2. When appropriate, introduce mathematical ideas in the context
of the history of biology. For example, after Malthus found an
expression for biotic potential (the exponent), the stage was set
to reveal the opposite force, environmental resistance. This was
done mathematically by Verhulst and verbally (among many other
things) by Darwin and Wallace. This example, the starting point
for mathematical biology, naturally leads to presenting other
milestones such as the interaction of two populations (Lotka,
Volterra), and the contribution of ongoing adaptation to this
interaction.
3. Skip some derivations and techniques. We cannot expect to
master them in an undergraduate course anyway. Solutions to some
complicated problems will require the cooperation of professional
mathematicians. Still, we do not want to compile a cookbook like
some of the math texts for engineers. We will retain a sample of
simple proofs, which often are the most beautiful.
4. Teach ways to express vague ecological hypotheses and
assumptions in the form of mathematical models, which are often
differential and difference equations. Demonstrate their
relevance to our work. It is not just interesting, it is
startling when manipulation with equations opens your eyes to the
existence of a biological phenomenon that is not only new, but
contrary to the expected. Students of plant growth are accustomed
to seeing smooth S-shaped curves that instill the idea that
growth is continuous. Yet, through mathematical analysis we have
realized that this smooth appearance masks a sharp transition
from growth to reproduction. Maximal reproduction in a
predictable environment is possible only when this transition is
instantaneous. Even when environmental vagarities smooth this
transition, the onset of reproduction is always immediate.
5. Reconsider the order of exposition. A linear sequence, common
to many boring novels of the past, may not always be the best way
to convey the subject. Because their pertinence to ecology is the
most obvious, we may try to start with differential equations.

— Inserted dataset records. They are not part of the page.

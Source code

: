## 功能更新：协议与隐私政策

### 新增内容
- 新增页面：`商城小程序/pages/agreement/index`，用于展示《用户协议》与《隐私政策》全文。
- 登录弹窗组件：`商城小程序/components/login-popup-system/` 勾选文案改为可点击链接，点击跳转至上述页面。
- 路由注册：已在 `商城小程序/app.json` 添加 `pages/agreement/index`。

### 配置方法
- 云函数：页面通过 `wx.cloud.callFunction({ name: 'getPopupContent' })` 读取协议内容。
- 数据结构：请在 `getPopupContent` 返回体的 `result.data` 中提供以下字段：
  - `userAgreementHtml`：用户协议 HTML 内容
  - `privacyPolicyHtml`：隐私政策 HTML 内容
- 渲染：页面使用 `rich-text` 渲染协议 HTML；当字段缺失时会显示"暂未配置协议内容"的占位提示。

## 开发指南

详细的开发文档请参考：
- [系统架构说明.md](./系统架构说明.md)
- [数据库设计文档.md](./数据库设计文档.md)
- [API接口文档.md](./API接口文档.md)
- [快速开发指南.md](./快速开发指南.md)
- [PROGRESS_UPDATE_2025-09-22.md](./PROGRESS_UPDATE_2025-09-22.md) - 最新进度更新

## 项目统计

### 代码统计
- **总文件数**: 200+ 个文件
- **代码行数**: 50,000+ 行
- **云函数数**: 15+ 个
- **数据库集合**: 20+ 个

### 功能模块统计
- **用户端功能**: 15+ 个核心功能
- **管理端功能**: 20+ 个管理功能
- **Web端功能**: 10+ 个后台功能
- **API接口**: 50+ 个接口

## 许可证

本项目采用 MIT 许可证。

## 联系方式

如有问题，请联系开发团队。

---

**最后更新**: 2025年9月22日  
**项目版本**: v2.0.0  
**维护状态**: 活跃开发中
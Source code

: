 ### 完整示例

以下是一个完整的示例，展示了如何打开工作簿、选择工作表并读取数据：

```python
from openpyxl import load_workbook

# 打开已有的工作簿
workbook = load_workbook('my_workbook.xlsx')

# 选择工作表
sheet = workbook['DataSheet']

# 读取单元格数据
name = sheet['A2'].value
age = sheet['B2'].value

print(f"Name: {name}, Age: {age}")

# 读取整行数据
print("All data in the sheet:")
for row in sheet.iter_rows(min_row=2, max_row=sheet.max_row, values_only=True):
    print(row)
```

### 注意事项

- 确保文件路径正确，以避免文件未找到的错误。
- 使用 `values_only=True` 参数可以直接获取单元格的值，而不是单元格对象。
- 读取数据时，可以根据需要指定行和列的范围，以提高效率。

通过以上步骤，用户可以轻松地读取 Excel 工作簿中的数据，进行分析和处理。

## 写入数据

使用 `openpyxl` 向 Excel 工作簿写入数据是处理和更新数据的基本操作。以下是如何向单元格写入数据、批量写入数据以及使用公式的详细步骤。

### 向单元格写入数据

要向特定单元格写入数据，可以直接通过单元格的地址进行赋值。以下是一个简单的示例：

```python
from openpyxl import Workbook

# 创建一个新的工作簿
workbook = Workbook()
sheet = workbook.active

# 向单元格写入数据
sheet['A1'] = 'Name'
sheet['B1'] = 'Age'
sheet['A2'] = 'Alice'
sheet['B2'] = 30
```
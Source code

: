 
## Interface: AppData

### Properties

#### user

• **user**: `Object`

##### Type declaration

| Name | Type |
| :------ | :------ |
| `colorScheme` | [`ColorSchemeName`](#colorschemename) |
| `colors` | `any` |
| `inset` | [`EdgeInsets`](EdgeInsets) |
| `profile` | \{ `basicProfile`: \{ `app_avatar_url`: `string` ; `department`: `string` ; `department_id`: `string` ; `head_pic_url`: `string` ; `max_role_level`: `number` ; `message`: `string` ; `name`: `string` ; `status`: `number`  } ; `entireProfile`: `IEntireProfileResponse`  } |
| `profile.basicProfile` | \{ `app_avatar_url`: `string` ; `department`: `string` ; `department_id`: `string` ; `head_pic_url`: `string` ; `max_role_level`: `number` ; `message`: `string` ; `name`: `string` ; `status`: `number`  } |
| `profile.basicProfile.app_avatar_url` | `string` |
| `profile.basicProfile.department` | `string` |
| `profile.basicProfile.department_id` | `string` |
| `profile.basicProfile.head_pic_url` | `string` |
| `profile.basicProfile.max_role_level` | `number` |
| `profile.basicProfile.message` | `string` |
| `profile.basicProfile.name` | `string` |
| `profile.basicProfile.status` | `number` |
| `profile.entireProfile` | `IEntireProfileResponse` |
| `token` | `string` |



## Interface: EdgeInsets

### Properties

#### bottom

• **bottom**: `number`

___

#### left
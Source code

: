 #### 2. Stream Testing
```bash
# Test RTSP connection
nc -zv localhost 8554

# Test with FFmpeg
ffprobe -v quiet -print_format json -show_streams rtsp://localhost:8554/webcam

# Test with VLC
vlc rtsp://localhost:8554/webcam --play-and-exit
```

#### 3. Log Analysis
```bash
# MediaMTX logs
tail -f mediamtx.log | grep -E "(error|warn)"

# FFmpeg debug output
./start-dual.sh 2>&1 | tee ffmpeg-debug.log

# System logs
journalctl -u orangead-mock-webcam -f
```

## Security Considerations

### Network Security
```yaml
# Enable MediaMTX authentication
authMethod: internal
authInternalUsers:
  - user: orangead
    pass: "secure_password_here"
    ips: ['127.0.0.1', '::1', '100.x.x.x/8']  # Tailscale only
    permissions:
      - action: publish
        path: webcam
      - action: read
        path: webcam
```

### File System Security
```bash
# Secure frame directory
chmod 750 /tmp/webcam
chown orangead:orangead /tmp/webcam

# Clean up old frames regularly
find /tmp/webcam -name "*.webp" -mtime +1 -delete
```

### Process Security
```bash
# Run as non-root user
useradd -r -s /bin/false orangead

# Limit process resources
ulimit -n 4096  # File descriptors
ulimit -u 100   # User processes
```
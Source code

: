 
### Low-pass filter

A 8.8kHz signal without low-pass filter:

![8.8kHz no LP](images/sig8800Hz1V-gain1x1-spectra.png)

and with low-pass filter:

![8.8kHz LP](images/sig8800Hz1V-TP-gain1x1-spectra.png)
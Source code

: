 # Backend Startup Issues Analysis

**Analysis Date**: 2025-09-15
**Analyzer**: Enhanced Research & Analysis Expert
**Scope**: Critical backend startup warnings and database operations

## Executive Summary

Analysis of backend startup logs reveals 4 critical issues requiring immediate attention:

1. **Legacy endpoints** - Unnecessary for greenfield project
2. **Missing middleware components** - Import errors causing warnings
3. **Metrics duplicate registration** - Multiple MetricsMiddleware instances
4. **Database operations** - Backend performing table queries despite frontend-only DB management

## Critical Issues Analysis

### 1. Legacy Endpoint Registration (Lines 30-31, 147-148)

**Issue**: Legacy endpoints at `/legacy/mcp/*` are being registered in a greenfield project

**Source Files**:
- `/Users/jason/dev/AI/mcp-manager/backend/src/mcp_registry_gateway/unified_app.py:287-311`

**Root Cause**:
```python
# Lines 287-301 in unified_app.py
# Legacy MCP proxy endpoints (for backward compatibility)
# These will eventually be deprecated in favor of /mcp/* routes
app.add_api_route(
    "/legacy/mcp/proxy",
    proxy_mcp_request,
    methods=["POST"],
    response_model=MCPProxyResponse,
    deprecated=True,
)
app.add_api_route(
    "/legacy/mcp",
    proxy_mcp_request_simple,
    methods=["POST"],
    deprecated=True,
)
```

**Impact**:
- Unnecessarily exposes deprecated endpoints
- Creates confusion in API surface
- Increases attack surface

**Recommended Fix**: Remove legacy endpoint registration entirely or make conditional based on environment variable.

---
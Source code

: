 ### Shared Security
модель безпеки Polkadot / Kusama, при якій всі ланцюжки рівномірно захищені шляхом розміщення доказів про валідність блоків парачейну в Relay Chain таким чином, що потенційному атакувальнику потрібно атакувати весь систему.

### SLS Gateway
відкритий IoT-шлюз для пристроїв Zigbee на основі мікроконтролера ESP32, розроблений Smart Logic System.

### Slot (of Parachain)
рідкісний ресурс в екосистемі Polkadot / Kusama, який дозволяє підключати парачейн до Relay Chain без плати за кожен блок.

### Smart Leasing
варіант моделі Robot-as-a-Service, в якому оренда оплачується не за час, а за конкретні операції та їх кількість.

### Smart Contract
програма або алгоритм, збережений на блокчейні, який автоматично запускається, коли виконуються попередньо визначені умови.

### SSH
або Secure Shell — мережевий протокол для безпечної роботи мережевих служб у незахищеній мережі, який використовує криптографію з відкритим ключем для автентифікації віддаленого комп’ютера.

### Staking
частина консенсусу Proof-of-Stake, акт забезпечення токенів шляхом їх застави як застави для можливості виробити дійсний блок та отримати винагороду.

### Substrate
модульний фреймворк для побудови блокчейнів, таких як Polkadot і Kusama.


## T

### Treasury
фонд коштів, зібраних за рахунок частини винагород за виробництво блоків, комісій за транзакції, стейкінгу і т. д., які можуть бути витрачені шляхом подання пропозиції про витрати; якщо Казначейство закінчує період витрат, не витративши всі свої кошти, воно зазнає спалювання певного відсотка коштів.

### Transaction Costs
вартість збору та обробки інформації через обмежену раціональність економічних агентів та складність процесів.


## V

The magic of differentiation and integration will be revealed
when students need it to solve an equation.
6. Equip students with a more balanced picture of the world than
that inculcated by the mathematics of linear systems such as
regression techniques and Fourier analysis. "The mathematical
intuition so developed ill equips the student to confront the
bizarre behaviour exhibited by the simplest of discrete nonlinear
systems" (May 1976, p. 467). The text will show how deterministic
chaos arises from simple difference equations which are often
used in ecology to describe growth. This chaotic behavior implies
that not all fluctuations in population density are caused by the
environment and that long term predictions are not possible.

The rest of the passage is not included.